The governors reportedly said that
instead of granting 40 automatic tickets to senators, they (governors)
should be allowed to take up the issue and review it on a state-by-state
basis.
One of the senators told our correspondent that they saw the governors’ stand as a fresh move to outwit them.
Suspicious of the governors’ plan, the senators resolved to send Mark to the President and the party to drive home their point.
The source said: “Senators are not happy
and I can tell you that a number of people are already contemplating
ditching the party.”
It was also gathered that 11 senators of
the PDP from the Northwest may have threatened to dump the party for
what they described as its high handedness.
A source at the meeting said the
senators claimed that the PDP ticket was fast becoming a “poisoned
chalice” in the zone and that the treatment being meted out to them by
the governors was compounding the situation.
“If care is not taken, the PDP could become a minority in the Senate before the end of the year.
“The danger again is that going back and
forth on agreements reached with the highest organs of the PDP is
painting a bad picture of the party,” a source at the meeting said.
Suswam said though he had tremendous respect for Gemade, he would contest his seat.
He insisted that politics is not based on age but on the people’s acceptance.
Suswam, who spoke with reporters in Abuja, said concession of elective offices is not democratic.
He said as a democratic party, the PDP would not initiate or promote a policy that will lead to the implosion of the party.
Suswam said: “No. No. No. The PDP is a
highly democratic party and all of you know. PDP will not bring a policy
that will create problem and create self implosion in the party.
“The party has not given any person
automatic ticket. Even with President Goodluck, we unanimously adopted
him as our sole candidate and we want that to be a precedent
subsequently that a sitting president should have the right of first
refusal.
“We want to also extend that to
governors eventually. But this is what will evolve. It is not something
that you go and put as a law. So, no person has given any senator any
automatic ticket.
“The party and the President feel that
as we grow institutions, that certain things should be part of growing
that institution but this is by way of an appeal where is it is possible
and practicable and so when people begin to engage in propaganda and
say they were given automatic tickets, that is not the way democracy is
practised.”
He went on:”There is nothing like that.
No such arrangement or no such meeting has taken place and no person has
promised any person any automatic ticket anywhere.

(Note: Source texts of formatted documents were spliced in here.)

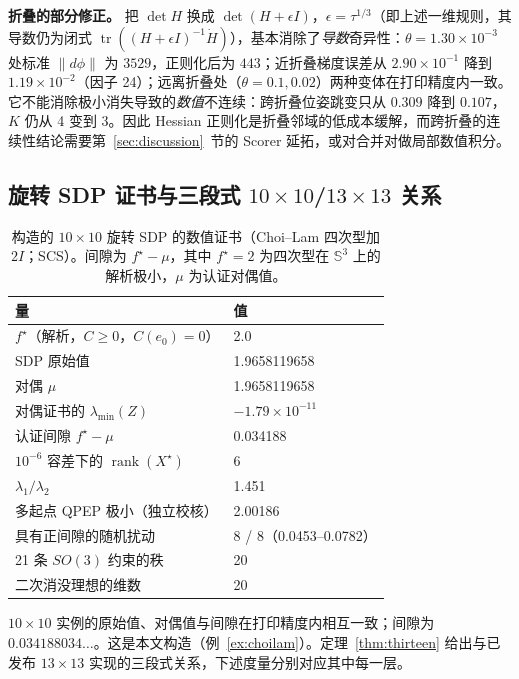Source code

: \textbf{折叠的部分修正。} 把 $\det H$ 换成 $\det(H+\epsilon I)$，$\epsilon=\tau^{1/3}$（即上述一维规则，其导数仍为闭式 $\operatorname{tr}((H+\epsilon I)^{-1}\dot H)$），基本消除了\emph{导数}奇异性：$\theta=1.30\times10^{-3}$ 处标准 $\|d\phi\|$ 为 $3529$，正则化后为 $443$；近折叠梯度误差从 $2.90\times10^{-1}$ 降到 $1.19\times10^{-2}$（因子 24）；远离折叠处（$\theta=0.1,0.02$）两种变体在打印精度内一致。它不能消除极小消失导致的\emph{数值}不连续：跨折叠位姿跳变只从 $0.309$ 降到 $0.107$，$K$ 仍从 4 变到 3。因此 Hessian 正则化是折叠邻域的低成本缓解，而跨折叠的连续性结论需要第~\ref{sec:discussion}~节的 Scorer 延拓，或对合并对做局部数值积分。

\subsection{旋转 SDP 证书与三段式 \texorpdfstring{$10\times10$/$13\times13$}{10x10/13x13} 关系}\label{sec:results_sdp}

\begin{table}[t]
\centering
\caption{构造的 $10\times10$ 旋转 SDP 的数值证书（Choi--Lam 四次型加 $2I$；SCS）。间隙为 $f^\star-\mu$，其中 $f^\star=2$ 为四次型在 $\mathbb{S}^3$ 上的解析极小，$\mu$ 为认证对偶值。}
\label{tab:sdp_cert}
\scriptsize
\setlength{\tabcolsep}{3pt}
\begin{tabular}{@{}p{4.6cm} l@{}}
\toprule
量 & 值\\
\midrule
$f^\star$（解析，$C\ge0$，$C(e_0)=0$） & 2.0\\
SDP 原始值 & 1.9658119658\\
对偶 $\mu$ & 1.9658119658\\
对偶证书的 $\lambda_{\min}(Z)$ & $-1.79\times10^{-11}$\\
认证间隙 $f^\star-\mu$ & 0.034188\\
$10^{-6}$ 容差下的 $\operatorname{rank}(X^\star)$ & 6\\
$\lambda_1/\lambda_2$ & 1.451\\
多起点 QPEP 极小（独立校核） & 2.00186\\
具有正间隙的随机扰动 & 8 / 8（0.0453--0.0782）\\
21 条 $SO(3)$ 约束的秩 & 20\\
二次消没理想的维数 & 20\\
\bottomrule
\end{tabular}
\end{table}

$10\times10$ 实例的原始值、对偶值与间隙在打印精度内相互一致；间隙为 $0.034188034\ldots$。这是本文构造（例~\ref{ex:choilam}）。定理~\ref{thm:thirteen} 给出与已发布 $13\times13$ 实现的三段式关系，下述度量分别对应其中每一层。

“Where there is consensus and
acceptance, that is possible, but where people feel that they should go
to the field, the party has allowed those people to go to the field.
“So there is nothing like automatic
ticket given to any person. The person who would have been given
automatic ticket would have been the President but that wasn’t done.
“What was done was that the governors met and said, ‘look we will support only President Jonathan’.
“The legislature said, look we will
support only President Jonathan and when the National Working Committee
of the party met and the National Executive Committee, they also
unanimously agreed that the President should be the sole candidate of
our own party.
Suswam said Gemade promised to serve only one term in the Ssenate when he contested in 2011.
Suswam said: “I have nothing against
Senator Gemade and I still respect him up till tomorrow as an elder of
the state and as an elder statesman of this country.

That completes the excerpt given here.